··· Provided records ···

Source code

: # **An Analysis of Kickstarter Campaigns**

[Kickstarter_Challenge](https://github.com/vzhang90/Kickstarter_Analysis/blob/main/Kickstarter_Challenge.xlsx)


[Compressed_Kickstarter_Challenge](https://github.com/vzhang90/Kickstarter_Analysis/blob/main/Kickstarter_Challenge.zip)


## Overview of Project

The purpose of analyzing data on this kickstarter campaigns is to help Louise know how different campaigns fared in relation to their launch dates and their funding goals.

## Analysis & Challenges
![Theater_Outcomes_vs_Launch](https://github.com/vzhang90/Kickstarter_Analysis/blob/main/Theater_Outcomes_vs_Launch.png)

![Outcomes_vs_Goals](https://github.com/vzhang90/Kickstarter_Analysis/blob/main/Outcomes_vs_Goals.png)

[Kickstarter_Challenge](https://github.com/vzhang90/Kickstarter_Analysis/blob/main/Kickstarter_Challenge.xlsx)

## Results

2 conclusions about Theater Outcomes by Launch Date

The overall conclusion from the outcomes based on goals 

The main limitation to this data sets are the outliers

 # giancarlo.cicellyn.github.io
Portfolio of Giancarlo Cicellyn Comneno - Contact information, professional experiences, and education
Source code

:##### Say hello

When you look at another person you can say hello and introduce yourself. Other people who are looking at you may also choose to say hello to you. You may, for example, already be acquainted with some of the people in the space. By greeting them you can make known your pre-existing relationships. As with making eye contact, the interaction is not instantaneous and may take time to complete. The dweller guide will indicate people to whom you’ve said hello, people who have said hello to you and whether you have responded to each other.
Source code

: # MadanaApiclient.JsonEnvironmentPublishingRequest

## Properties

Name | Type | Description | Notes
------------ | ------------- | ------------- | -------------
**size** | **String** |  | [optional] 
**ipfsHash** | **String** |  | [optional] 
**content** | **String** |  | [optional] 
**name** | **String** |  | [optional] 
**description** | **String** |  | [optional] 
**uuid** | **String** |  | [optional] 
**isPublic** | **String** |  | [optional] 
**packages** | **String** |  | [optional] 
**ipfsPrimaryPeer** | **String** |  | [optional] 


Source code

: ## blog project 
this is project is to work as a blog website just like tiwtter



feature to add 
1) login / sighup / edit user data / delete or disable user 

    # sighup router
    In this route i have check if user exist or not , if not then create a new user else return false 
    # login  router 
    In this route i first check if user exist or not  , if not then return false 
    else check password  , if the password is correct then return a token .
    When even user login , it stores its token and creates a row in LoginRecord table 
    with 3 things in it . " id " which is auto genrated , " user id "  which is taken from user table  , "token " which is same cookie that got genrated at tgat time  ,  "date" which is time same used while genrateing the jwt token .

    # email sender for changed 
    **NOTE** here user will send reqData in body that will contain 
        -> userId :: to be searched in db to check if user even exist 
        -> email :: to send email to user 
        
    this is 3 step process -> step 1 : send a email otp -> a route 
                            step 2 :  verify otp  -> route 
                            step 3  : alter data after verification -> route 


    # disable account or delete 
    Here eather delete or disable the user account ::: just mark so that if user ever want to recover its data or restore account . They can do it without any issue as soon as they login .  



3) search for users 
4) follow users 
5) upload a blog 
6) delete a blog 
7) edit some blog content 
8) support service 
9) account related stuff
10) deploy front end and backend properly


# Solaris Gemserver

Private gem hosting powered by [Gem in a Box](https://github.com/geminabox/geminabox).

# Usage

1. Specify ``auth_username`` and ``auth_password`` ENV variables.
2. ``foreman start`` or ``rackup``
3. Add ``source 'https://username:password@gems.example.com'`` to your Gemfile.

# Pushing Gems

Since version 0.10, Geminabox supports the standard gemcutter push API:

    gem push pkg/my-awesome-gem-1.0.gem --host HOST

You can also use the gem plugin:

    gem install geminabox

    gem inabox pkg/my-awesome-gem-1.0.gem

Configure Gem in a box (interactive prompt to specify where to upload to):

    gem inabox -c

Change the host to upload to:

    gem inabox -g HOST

···

Repeat nothing before the line containing "Private gem hosting"; repeat that line and every later line of the listing exactly.

Private gem hosting powered by [Gem in a Box](https://github.com/geminabox/geminabox).

# Usage

1. Specify ``auth_username`` and ``auth_password`` ENV variables.
2. ``foreman start`` or ``rackup``
3. Add ``source 'https://username:password@gems.example.com'`` to your Gemfile.

# Pushing Gems

Since version 0.10, Geminabox supports the standard gemcutter push API:

    gem push pkg/my-awesome-gem-1.0.gem --host HOST

You can also use the gem plugin:

    gem install geminabox

    gem inabox pkg/my-awesome-gem-1.0.gem

Configure Gem in a box (interactive prompt to specify where to upload to):

    gem inabox -c

Change the host to upload to:

    gem inabox -g HOST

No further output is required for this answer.